In my last article I discussed path finding using genetic algorithms. In that article I explained that we were using a path finding problem to have fun learning GA, but that in real life we'd want to use something far better suited to the problem, such as A*. Since most of the code was already written for the last article, I thought I'd owe it to you to give you an example of A* in action; and since any love story is really a path finding problem between two kindred spirits, why not do it on Valentine's Day?
Many of you may have learned about A* in school, as I did (back when dinosaurs roamed the Earth); it's a pretty simple algorithm used for finding the optimal path between two points, given an admissible heuristic. It is similar to a breadth-first search algorithm in that it will end up searching all of the nodes, so if a solution exists it will find it. To speed up the search, it uses heuristics so that only the most promising nodes are explored first.
The key components of A* are the following:
- HScore: Heuristic Cost - What is the estimated cost from the current node to the target?
- GScore: Movement Cost - What was the cost of getting to the current node?
- FScore: G + H
In our example, the heuristic cost will be the Manhattan Distance between the current node and the target node, which makes a lot of sense for us because our maze-walker from the last article is not capable of moving in diagonals. The movement cost will always be 1.
In English, the algorithm does the following:
- We select the node from the open list with the smallest F score. The open list is a set of candidate nodes (nodes that are traversable [e.g. not an obstacle] and that have not been walked yet).
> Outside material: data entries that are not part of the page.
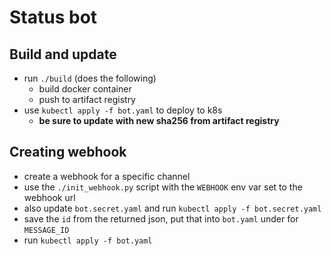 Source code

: # Status bot

## Build and update

- run `./build` (does the following)
    - build docker container
    - push to artifact registry
- use `kubectl apply -f bot.yaml` to deploy to k8s
    - **be sure to update with new sha256 from artifact registry**

## Creating webhook

- create a webhook for a specific channel
- use the `./init_webhook.py` script with the `WEBHOOK` env var set to the webhook url
- also update `bot.secret.yaml` and run `kubectl apply -f bot.secret.yaml`
- save the `id` from the returned json, put that into `bot.yaml` under for `MESSAGE_ID`
- run `kubectl apply -f bot.yaml`
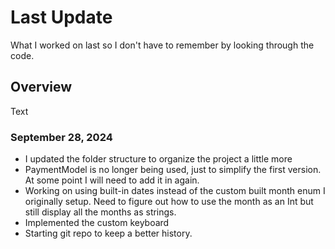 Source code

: # Last Update

What I worked on last so I don't have to remember by looking through the code.

## Overview

<!--@START_MENU_TOKEN@-->Text<!--@END_MENU_TOKEN@-->

### September 28, 2024

- I updated the folder structure to organize the project a little more
- PaymentModel is no longer being used, just to simplify the first version. At some point I will need to add it in again.
- Working on using built-in dates instead of the custom built month enum I originally setup. Need to figure out how to use the month as an Int but still display all the months as strings.
- Implemented the custom keyboard
- Starting git repo to keep a better history.
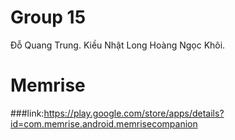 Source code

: # Group 15
Đỗ Quang Trung.
Kiều Nhật Long
Hoàng Ngọc Khôi.
# Memrise 
###link:https://play.google.com/store/apps/details?id=com.memrise.android.memrisecompanion
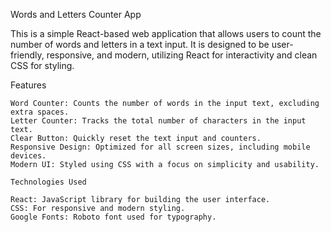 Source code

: Words and Letters Counter App

This is a simple React-based web application that allows users to count the number of words and letters in a text input. It is designed to be user-friendly, responsive, and modern, utilizing React for interactivity and clean CSS for styling.

Features

    Word Counter: Counts the number of words in the input text, excluding extra spaces.
    Letter Counter: Tracks the total number of characters in the input text.
    Clear Button: Quickly reset the text input and counters.
    Responsive Design: Optimized for all screen sizes, including mobile devices.
    Modern UI: Styled using CSS with a focus on simplicity and usability.

    Technologies Used

    React: JavaScript library for building the user interface.
    CSS: For responsive and modern styling.
    Google Fonts: Roboto font used for typography.

    
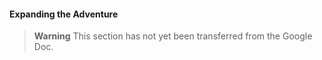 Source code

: #### Expanding the Adventure

> **Warning**
> This section has not yet been transferred from the Google Doc.

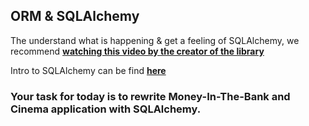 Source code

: ## ORM & SQLAlchemy

The understand what is happening & get a feeling of SQLAlchemy, we recommend [**watching this video by the creator of the library**](http://www.sqlalchemy.org/library.html#introductiontosqlalchemy)

Intro to SQLAlchemy can be find [**here**](https://github.com/HackBulgaria/Programming101-Python-2016/tree/master/week13/SQLAlchemy/materials/SQLAlchemy.md)

### Your task for today is to rewrite Money-In-The-Bank and Cinema application with SQLAlchemy.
The first selected node is the starting node.
- We remove the current node from the open list and add it to the closed list. The closed list is a set of nodes that have already been walked.
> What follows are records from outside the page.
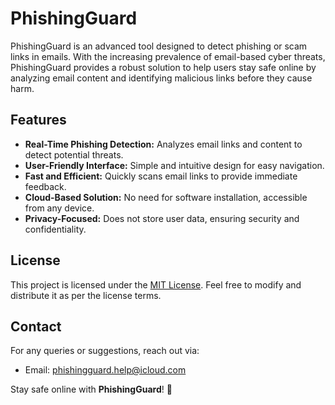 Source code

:# PhishingGuard


PhishingGuard is an advanced tool designed to detect phishing or scam links in emails. With the increasing prevalence of email-based cyber threats, PhishingGuard provides a robust solution to help users stay safe online by analyzing email content and identifying malicious links before they cause harm.

## Features
- **Real-Time Phishing Detection:** Analyzes email links and content to detect potential threats.
- **User-Friendly Interface:** Simple and intuitive design for easy navigation.
- **Fast and Efficient:** Quickly scans email links to provide immediate feedback.
- **Cloud-Based Solution:** No need for software installation, accessible from any device.
- **Privacy-Focused:** Does not store user data, ensuring security and confidentiality.

## License
This project is licensed under the [MIT License](LICENSE). Feel free to modify and distribute it as per the license terms.

## Contact
For any queries or suggestions, reach out via:
- Email: phishingguard.help@icloud.com

  

Stay safe online with **PhishingGuard**! 🚀


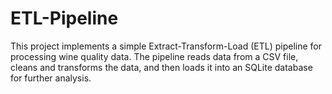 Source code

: # ETL-Pipeline
This project implements a simple Extract-Transform-Load (ETL) pipeline for processing wine quality data. The pipeline reads data from a CSV file, cleans and transforms the data, and then loads it into an SQLite database for further analysis.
- If the current node is the target node, we can return since the problem is now solved (yay!)
- Since we have not yet reached the target, we need to move from the current node. We'll look at the list of the current node's neighbors and
- If the neighbor is traversable and not in the closed list
- Calculate the G Score and recalculate the F score
- If the neighbor is not in the open list, we set it's parent to the current node add it to the open list
- If the neighbor is in the open list and has a smaller new F Score than what is stored currently, update the G and F scores in the node and set the parent to current
- Loop to the beginning. If the open list is empty then there is no path between start and target.
If you're interested in code, you can check out a c# implementation on GitHub.
So how much better is A* than our implementation using Genetic Algorithms? Here's a solution path using the same maze as the last article (now with a geeky Valentine's Day theme). It found the solution in milliseconds, whereas the GA took minutes!
If you're interested in learning more about A*, with optimizations and tricks, check out this video series.
Happy coding and Happy Valentines Day!